SeqAssist: a novel toolkit for preliminary analysis of next-generation sequencing data

Abstract

Background: While next-generation sequencing (NGS) technologies are rapidly advancing, an area that lags behind is the development of efficient and user-friendly tools for preliminary analysis of massive NGS data. As an effort to fill this gap to keep up with the fast pace of technological advancement and to accelerate data-to-results turnaround, we developed a novel software package named SeqAssist ("Sequencing Assistant" or SA).

Results: SeqAssist takes NGS-generated FASTQ files as the input, employs the BWA-MEM aligner for sequence alignment, and aims to provide a quick overview and basic statistics of NGS data. It consists of three separate workflows: (1) the SA_RunStats workflow generates basic statistics about an NGS dataset, including numbers of raw, cleaned, redundant and unique reads, redundancy rate, and a list of unique sequences with length and read count; (2) the SA_Run2Ref workflow estimates the breadth, depth and evenness of genome-wide coverage of the NGS dataset at a nucleotide resolution; and (3) the SA_Run2Run workflow compares two NGS datasets to determine the redundancy (overlapping rate) between the two NGS runs. Statistics produced by SeqAssist or derived from SeqAssist output files are designed to inform the user: whether, what percentage, how many times and how evenly a genomic locus (i.e., gene, scaffold, chromosome or genome) is covered by sequencing reads, how redundant the sequencing reads are in a single run or between two runs. These statistics can guide the user in evaluating the quality of a DNA library prepared for RNA-Seq or genome (re-)sequencing and in deciding the number of sequencing runs required for the library. We have tested SeqAssist using a synthetic dataset and demonstrated its main features using multiple NGS datasets generated from genome re-sequencing experiments.

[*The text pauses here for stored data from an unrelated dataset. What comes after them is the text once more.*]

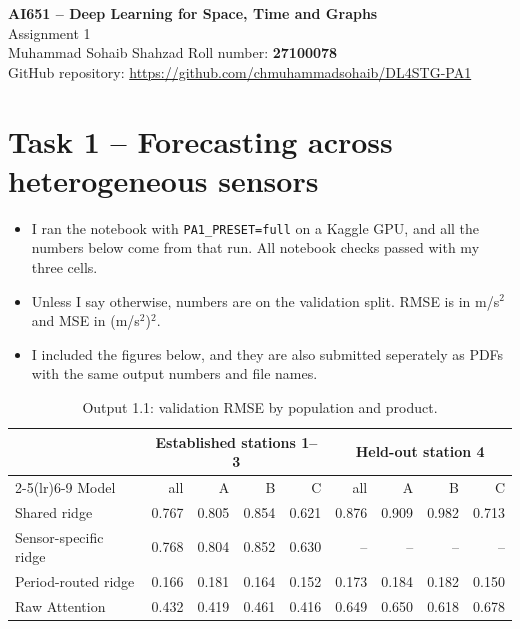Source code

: \documentclass[10pt]{article}
\begin{document}
\begin{center}
{\Large\bfseries AI651 -- Deep Learning for Space, Time and Graphs}\\[2pt]
{\large Assignment 1}\\[6pt]
Muhammad Sohaib Shahzad \quad Roll number: \textbf{27100078}\\[2pt]
GitHub repository: \url{https://github.com/chmuhammadsohaib/DL4STG-PA1}
\end{center}

\section{Task 1 -- Forecasting across heterogeneous sensors}
\begin{itemize}
\item I ran the notebook with \texttt{PA1\_PRESET=full} on a Kaggle GPU, and all the numbers below come from that run. All notebook checks passed with my three cells.
\item Unless I say otherwise, numbers are on the validation split. RMSE is in m/s$^2$ and MSE in (m/s$^2$)$^2$.
\item I included the figures below, and they are also submitted seperately as PDFs with the same output numbers and file names.
\end{itemize}

\begin{table}[H]\centering\small
\begin{tabular}{lrrrrrrrr}
\toprule
& \multicolumn{4}{c}{Established stations 1--3} & \multicolumn{4}{c}{Held-out station 4} \\
\cmidrule(lr){2-5}\cmidrule(lr){6-9}
Model & all & A & B & C & all & A & B & C \\
\midrule
Shared ridge & 0.767 & 0.805 & 0.854 & 0.621 & 0.876 & 0.909 & 0.982 & 0.713 \\
Sensor-specific ridge & 0.768 & 0.804 & 0.852 & 0.630 & -- & -- & -- & -- \\
Period-routed ridge & 0.166 & 0.181 & 0.164 & 0.152 & 0.173 & 0.184 & 0.182 & 0.150 \\
Raw Attention & 0.432 & 0.419 & 0.461 & 0.416 & 0.649 & 0.650 & 0.618 & 0.678 \\
\bottomrule
\end{tabular}
\caption{Output 1.1: validation RMSE by population and product.}\label{tab:o11}
\end{table}
\end{document}
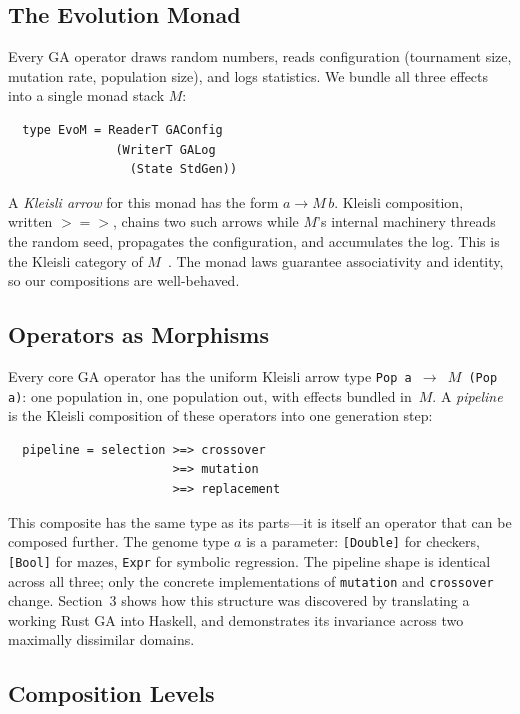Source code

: \documentclass[dvipsnames,format=sigconf,anonymous=true,review=true]{acmart}
\begin{document}
\subsection{The Evolution Monad}

Every GA operator draws random numbers, reads configuration (tournament size, mutation rate, population size), and logs statistics. We bundle all three effects into a single monad stack $M$:

\begin{verbatim}
  type EvoM = ReaderT GAConfig
               (WriterT GALog
                 (State StdGen))
\end{verbatim}

\noindent A \emph{Kleisli arrow} for this monad has the form $a \to M\,b$. Kleisli composition, written $\mathbin{>\!\!=\!\!>}$, chains two such arrows while $M$'s internal machinery threads the random seed, propagates the configuration, and accumulates the log. This is the Kleisli category of $M$~\cite{maclane1971categories, moggi1991notions}. The monad laws guarantee associativity and identity, so our compositions are well-behaved.

\subsection{Operators as Morphisms}

Every core GA operator has the uniform Kleisli arrow type \texttt{Pop\,a $\to$ $M$\,(Pop\,a)}: one population in, one population out, with effects bundled in~$M$. A \emph{pipeline} is the Kleisli composition of these operators into one generation step:

\begin{verbatim}
  pipeline = selection >=> crossover
                       >=> mutation
                       >=> replacement
\end{verbatim}

\noindent This composite has the same type as its parts---it is itself an operator that can be composed further. The genome type $a$ is a parameter: \texttt{[Double]} for checkers, \texttt{[Bool]} for mazes, \texttt{Expr} for symbolic regression. The pipeline shape is identical across all three; only the concrete implementations of \texttt{mutation} and \texttt{crossover} change. Section~3 shows how this structure was discovered by translating a working Rust GA into Haskell, and demonstrates its invariance across two maximally dissimilar domains.

\subsection{Composition Levels}
\end{document}
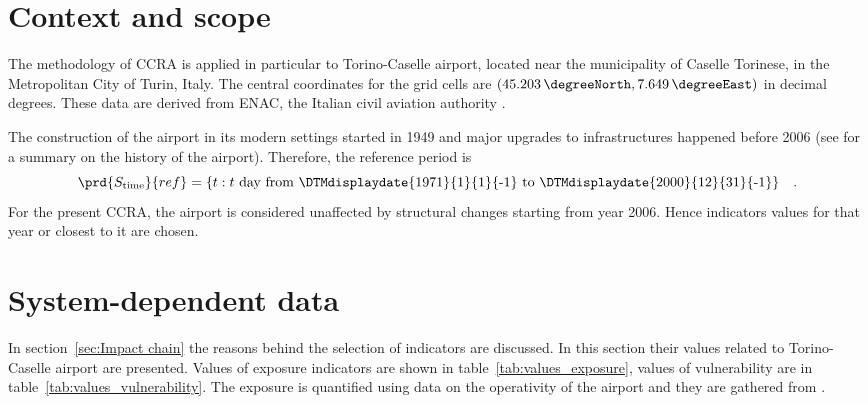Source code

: \section{Context and scope}
The methodology of \gls{CCRA} is applied in particular to Torino-Caselle airport, located near the municipality of Caselle Torinese, in the Metropolitan City of Turin, Italy.
The central coordinates for the grid cells are $(\qty{45.203}{\degreeNorth}, \qty{7.649}{\degreeEast})$ in decimal degrees. These data are derived from \gls{ENAC}, the Italian civil aviation authority \cite{2014ENACTorinoCaselle}.

The construction of the airport in its modern settings started in 1949 and major upgrades to infrastructures happened before 2006 (see \cite[18]{2015PudduCorporateSocial} for a summary on the history of the airport). Therefore, the reference period is
\begin{equation}
  \label{eq:period_reference_torino}
  \prd{S_\text{time}}{ref} = \{ t : \text{$t$ day from \DTMdisplaydate{1971}{1}{1}{-1} to \DTMdisplaydate{2000}{12}{31}{-1}} \}
  \quad .
\end{equation}
For the present \gls{CCRA}, the airport is considered unaffected by structural changes starting from year 2006. Hence \glspl{indicator} values for that year or closest to it are chosen.



\section{System-dependent data}
In section~\ref{sec:Impact chain} the reasons behind the selection of \glspl{indicator} are discussed. In this section their values related to Torino-Caselle airport are presented. Values of \gls{exposure} indicators are shown in table~\ref{tab:values_exposure}, values of \gls{vulnerability} are in table~\ref{tab:values_vulnerability}.
The exposure is quantified using data on the operativity of the airport and they are gathered from \cite[154-179]{2010OneWorksAtlanteDegli}.

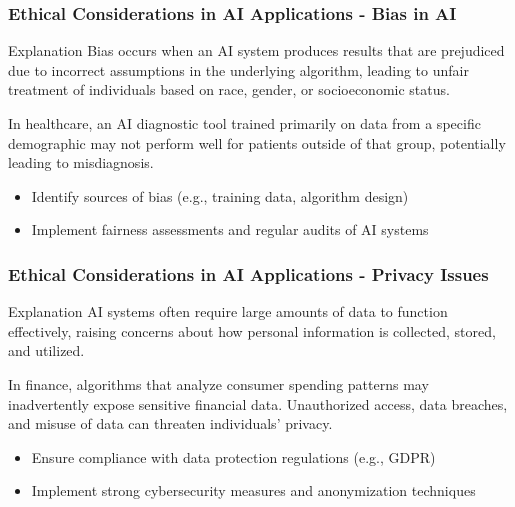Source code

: \documentclass{beamer}
\begin{document}
\begin{frame}[fragile]
    \frametitle{Ethical Considerations in AI Applications - Bias in AI}
    \begin{block}{Explanation}
        Bias occurs when an AI system produces results that are prejudiced due to incorrect assumptions in the underlying algorithm, leading to unfair treatment of individuals based on race, gender, or socioeconomic status.
    \end{block}
    \begin{example}
        In healthcare, an AI diagnostic tool trained primarily on data from a specific demographic may not perform well for patients outside of that group, potentially leading to misdiagnosis.
    \end{example}
    
    \begin{itemize}
        \item Identify sources of bias (e.g., training data, algorithm design)
        \item Implement fairness assessments and regular audits of AI systems
    \end{itemize}
\end{frame}

\begin{frame}[fragile]
    \frametitle{Ethical Considerations in AI Applications - Privacy Issues}
    \begin{block}{Explanation}
        AI systems often require large amounts of data to function effectively, raising concerns about how personal information is collected, stored, and utilized.
    \end{block}
    \begin{example}
        In finance, algorithms that analyze consumer spending patterns may inadvertently expose sensitive financial data. Unauthorized access, data breaches, and misuse of data can threaten individuals' privacy.
    \end{example}
    
    \begin{itemize}
        \item Ensure compliance with data protection regulations (e.g., GDPR)
        \item Implement strong cybersecurity measures and anonymization techniques
    \end{itemize}
\end{frame}
\end{document}
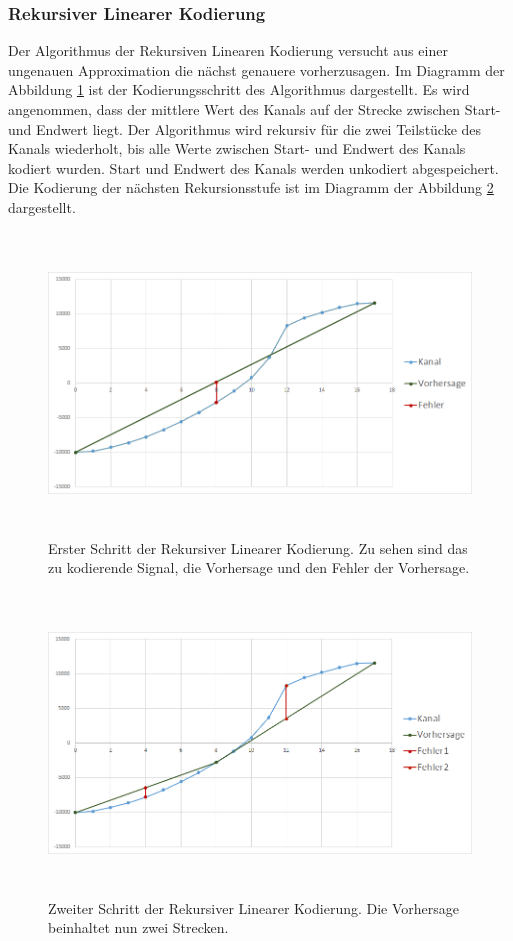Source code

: \subsubsection{Rekursiver Linearer Kodierung}
Der Algorithmus der Rekursiven Linearen Kodierung versucht aus einer ungenauen Approximation die nächst genauere vorherzusagen. Im Diagramm der Abbildung \ref{konzept:loesung2:algorithm:step1} ist der Kodierungsschritt des Algorithmus dargestellt. Es wird angenommen, dass der mittlere Wert des Kanals auf der Strecke zwischen Start- und Endwert liegt. Der Algorithmus wird rekursiv für die zwei Teilstücke des Kanals wiederholt, bis alle Werte zwischen Start- und Endwert des Kanals kodiert wurden. Start und Endwert des Kanals werden unkodiert abgespeichert. Die Kodierung der nächsten Rekursionsstufe ist im Diagramm der Abbildung \ref{konzept:loesung2:algorithm:step2} dargestellt.
\begin{figure}[!htbp]
	\center
	\includegraphics[width=1\textwidth,height=8cm,keepaspectratio]{./pictures/konzept/solution2/algorithm_step1.png}
	\caption{Erster Schritt der Rekursiver Linearer Kodierung. Zu sehen sind das zu kodierende Signal, die Vorhersage und den Fehler der Vorhersage.}
	\label{konzept:loesung2:algorithm:step1}
\end{figure} 
\begin{figure}[!htbp]
	\center
	\includegraphics[width=1\textwidth,height=8cm,keepaspectratio]{./pictures/konzept/solution2/algorithm_step2.png}
	\caption{Zweiter Schritt der Rekursiver Linearer Kodierung. Die Vorhersage beinhaltet nun zwei Strecken.}
	\label{konzept:loesung2:algorithm:step2}
\end{figure} 

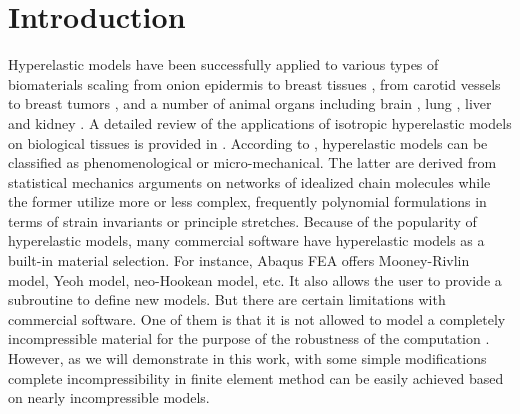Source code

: \section{Introduction}
Hyperelastic models have been successfully applied to various types of biomaterials scaling from onion epidermis \cite{Qian} to breast tissues \cite{OHagen}, from carotid vessels \cite{Zidi, Zidi2, Bols} to breast tumors \cite{Oberai}, and a number of animal organs including brain \cite{Karimi, Samani, Gilchrist}, lung  \cite{Wall, Wall2}, liver and kidney \cite{Fu, Untaroiu, Willinger}. A detailed review of the applications of isotropic hyperelastic models on biological tissues is provided in \cite{Kupriyanova}.
According to \cite{Steinmann}, hyperelastic models can be classified as phenomenological or micro-mechanical. The latter are derived from statistical mechanics arguments on networks of idealized chain molecules while the former utilize more or less complex, frequently polynomial formulations in terms of strain invariants or principle stretches. Because of the popularity of hyperelastic models, many commercial software have hyperelastic models as a built-in material selection. For instance, Abaqus FEA offers Mooney-Rivlin model, Yeoh model, neo-Hookean model, etc. It also allows the user to provide a subroutine to define new models. But there are certain limitations with commercial software. One of them is that it is not allowed to model a completely incompressible material for the purpose of the robustness of the computation \cite{Abaqus}. However, as we will demonstrate in this work, with some simple modifications complete incompressibility in finite element method can be easily achieved based on nearly incompressible models.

Conclusions: SeqAssist is a useful and informative tool that can serve as a valuable "assistant" to a broad range of investigators who conduct genome re-sequencing, RNA-Seq, or de novo genome sequencing and assembly experiments.

Figure 1

SeqAssist (SA) workflows: (a) SA_RunStats, (b) SA_Run2Ref, and (c) SA_Run2Run. The output of each workflow is described in details in the Implementation section.

Figure 2

Distribution of scaffold coverage breadth and depth generated in the output files of the SA_Run2Ref workflow for two genome re-sequencing datasets produced for the same ECT gDNA library and their combination: (a) ECT, (b) ECT_rerun, and (c) ECT + ECT_rerun. See Table 1 for more information about the sequencing runs. Breadth and depth bins are open at the lower end and closed at the higher end, and breadth is expressed as percentage. For instance, (0.3, 0.4] stands for 30% < breadth ≤ 40%, and (0, 1] stands for 0 < depth ≤ 1.

Figure 3

Change in genome coverage breadth, depth and evenness as more sequencing runs for the same TCO library were pooled and used as the input of SA_Run2Ref. See Table 2 for the sequencing runs pooled to form reads collections.

Figure 4

Change in the distribution of scaffold coverage breadth and depth as more sequencing runs for the same TCO library were pooled and used as the input of SA_Run2Ref. Shown are distributions for three reads collections: (a) LF1, (b) LF1-5, and (c) LF1-5SF1-5. See Table 2 for the sequencing runs pooled to form reads collections. Breadth and depth bins are open at the lower end and closed at the higher end, and breadth is expressed as percentage. For instance, (0.3, 0.4] stands for 30% < breadth ≤ 40%, and (0, 1] stands for 0 < depth ≤ 1.

Figure 5

Breakdown of cleaned reads from two sequencing runs (ECT and ECT_rerun) into overlapping and non-overlapping reads based on the output from SA_Run2Run (see Table 3 for more info). "N" represents reads containing N that were removed during preprocessing.

Figure 6

Memory usage recorded every 5 seconds when running the human genome re-sequencing data through the three SeqAssist workflows.